* TASK REQUIREMENTS *
Your task is to copy the lines of the data below from the line holding "Procedure | Time |" through the line holding "proved - incomplete|shostak|0.196|", inclusive, exactly and with nothing added.

Data excerpts
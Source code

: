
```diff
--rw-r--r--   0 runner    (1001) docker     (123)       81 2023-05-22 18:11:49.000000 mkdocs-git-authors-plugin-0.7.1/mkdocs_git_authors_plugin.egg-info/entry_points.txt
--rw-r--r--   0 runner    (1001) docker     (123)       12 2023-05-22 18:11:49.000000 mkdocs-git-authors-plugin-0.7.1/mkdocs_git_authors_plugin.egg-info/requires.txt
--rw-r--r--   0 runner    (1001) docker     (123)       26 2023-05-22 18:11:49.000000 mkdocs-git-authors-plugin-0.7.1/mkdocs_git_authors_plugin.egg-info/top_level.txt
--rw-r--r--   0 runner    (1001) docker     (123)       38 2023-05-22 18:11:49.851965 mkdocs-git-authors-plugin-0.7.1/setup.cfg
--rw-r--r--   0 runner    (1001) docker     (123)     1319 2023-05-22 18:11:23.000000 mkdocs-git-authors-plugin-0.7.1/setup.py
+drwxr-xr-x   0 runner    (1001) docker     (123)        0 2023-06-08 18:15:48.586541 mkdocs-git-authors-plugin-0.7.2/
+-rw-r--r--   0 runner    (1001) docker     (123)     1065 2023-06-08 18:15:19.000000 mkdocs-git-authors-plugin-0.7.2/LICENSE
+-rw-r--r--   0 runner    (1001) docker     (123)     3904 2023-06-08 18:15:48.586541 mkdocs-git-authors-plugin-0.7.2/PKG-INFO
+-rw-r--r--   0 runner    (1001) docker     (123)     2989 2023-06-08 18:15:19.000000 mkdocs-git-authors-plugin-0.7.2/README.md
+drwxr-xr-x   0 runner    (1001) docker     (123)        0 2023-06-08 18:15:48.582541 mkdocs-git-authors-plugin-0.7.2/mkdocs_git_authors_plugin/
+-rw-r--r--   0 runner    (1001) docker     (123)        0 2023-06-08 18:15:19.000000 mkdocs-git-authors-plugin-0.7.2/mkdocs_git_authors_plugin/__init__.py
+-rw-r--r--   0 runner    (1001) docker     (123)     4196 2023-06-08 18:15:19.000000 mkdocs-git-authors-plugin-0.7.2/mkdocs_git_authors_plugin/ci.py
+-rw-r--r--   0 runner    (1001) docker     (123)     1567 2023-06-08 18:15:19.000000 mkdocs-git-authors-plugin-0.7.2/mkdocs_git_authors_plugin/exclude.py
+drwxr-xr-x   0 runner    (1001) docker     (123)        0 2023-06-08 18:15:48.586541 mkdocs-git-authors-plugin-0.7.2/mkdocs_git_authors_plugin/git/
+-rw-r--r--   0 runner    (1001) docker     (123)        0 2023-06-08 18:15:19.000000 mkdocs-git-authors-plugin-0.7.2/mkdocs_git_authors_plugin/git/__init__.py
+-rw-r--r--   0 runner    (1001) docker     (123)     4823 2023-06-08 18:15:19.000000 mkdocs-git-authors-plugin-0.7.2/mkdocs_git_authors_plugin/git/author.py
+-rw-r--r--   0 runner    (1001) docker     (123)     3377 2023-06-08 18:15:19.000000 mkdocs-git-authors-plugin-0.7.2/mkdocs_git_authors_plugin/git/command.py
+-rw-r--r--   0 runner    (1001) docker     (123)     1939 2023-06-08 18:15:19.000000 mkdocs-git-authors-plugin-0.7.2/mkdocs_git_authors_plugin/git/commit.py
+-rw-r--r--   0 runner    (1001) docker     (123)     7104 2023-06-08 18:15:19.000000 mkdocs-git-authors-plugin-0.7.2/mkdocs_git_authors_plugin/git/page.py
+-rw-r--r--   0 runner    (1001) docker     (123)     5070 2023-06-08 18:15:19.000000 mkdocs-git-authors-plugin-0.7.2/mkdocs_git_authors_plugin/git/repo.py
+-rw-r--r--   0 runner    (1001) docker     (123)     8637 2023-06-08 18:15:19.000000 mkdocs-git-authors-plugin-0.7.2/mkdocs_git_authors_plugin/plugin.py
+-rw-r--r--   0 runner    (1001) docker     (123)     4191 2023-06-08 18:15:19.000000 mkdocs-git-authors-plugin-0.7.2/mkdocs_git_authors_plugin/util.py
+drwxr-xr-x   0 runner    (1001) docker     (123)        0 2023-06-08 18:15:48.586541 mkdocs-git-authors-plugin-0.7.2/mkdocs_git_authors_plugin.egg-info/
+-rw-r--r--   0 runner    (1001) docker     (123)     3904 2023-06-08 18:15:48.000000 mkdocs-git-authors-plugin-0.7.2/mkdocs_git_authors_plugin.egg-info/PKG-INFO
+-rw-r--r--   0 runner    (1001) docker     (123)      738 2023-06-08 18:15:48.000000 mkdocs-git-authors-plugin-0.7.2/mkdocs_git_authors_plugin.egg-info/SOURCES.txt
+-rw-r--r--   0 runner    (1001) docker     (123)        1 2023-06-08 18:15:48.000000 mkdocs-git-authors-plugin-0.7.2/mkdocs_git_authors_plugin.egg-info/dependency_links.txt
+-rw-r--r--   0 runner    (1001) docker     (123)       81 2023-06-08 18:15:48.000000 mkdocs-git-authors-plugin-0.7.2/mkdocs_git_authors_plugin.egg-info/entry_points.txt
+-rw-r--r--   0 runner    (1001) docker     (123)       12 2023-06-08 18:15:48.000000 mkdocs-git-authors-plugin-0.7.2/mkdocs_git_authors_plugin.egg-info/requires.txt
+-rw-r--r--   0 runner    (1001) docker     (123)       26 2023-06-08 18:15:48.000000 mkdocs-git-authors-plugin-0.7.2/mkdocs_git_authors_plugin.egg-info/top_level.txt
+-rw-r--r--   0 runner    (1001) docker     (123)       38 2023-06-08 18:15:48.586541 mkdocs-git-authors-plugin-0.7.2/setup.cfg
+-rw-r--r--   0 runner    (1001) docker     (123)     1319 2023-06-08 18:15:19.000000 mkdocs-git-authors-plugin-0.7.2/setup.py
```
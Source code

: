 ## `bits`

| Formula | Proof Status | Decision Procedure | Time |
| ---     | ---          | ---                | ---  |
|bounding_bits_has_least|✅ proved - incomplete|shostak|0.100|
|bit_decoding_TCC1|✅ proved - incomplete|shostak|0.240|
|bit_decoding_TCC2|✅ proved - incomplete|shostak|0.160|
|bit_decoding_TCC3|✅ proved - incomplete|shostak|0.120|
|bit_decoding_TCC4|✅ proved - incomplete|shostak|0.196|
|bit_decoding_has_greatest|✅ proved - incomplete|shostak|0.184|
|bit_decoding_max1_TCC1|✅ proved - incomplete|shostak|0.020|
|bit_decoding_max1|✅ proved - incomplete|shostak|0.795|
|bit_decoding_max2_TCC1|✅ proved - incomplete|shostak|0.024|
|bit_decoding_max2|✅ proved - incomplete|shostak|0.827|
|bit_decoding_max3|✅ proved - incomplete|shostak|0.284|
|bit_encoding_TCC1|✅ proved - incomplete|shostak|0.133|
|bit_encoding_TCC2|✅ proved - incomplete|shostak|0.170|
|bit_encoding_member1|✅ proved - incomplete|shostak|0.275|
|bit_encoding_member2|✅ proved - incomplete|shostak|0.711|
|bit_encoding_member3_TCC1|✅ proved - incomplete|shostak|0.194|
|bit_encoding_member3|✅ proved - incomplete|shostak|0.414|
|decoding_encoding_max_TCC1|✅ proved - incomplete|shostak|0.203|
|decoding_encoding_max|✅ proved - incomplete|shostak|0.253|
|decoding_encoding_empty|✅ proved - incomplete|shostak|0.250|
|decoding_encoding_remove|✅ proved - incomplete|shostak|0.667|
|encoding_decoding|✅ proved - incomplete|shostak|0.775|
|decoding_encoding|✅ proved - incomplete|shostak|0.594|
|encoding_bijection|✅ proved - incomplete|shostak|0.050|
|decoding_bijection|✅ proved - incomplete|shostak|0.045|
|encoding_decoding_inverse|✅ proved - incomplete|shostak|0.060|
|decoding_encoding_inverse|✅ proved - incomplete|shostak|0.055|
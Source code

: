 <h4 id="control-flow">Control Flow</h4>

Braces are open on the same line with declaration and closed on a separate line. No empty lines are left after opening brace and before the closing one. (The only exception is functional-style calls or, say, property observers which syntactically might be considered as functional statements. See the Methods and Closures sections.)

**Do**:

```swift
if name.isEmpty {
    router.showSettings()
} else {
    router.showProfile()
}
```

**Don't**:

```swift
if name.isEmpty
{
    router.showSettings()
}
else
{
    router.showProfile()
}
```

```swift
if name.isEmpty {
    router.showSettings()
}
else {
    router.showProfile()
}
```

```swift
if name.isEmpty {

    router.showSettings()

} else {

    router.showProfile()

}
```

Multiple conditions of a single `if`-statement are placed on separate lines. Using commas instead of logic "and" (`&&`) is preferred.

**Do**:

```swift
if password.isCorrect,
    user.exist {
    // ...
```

* WRITTEN RESPONSE *
| Formula | Proof Status | Decision Procedure | Time |
| ---     | ---          | ---                | ---  |
|bounding_bits_has_least|✅ proved - incomplete|shostak|0.100|
|bit_decoding_TCC1|✅ proved - incomplete|shostak|0.240|
|bit_decoding_TCC2|✅ proved - incomplete|shostak|0.160|
|bit_decoding_TCC3|✅ proved - incomplete|shostak|0.120|
|bit_decoding_TCC4|✅ proved - incomplete|shostak|0.196|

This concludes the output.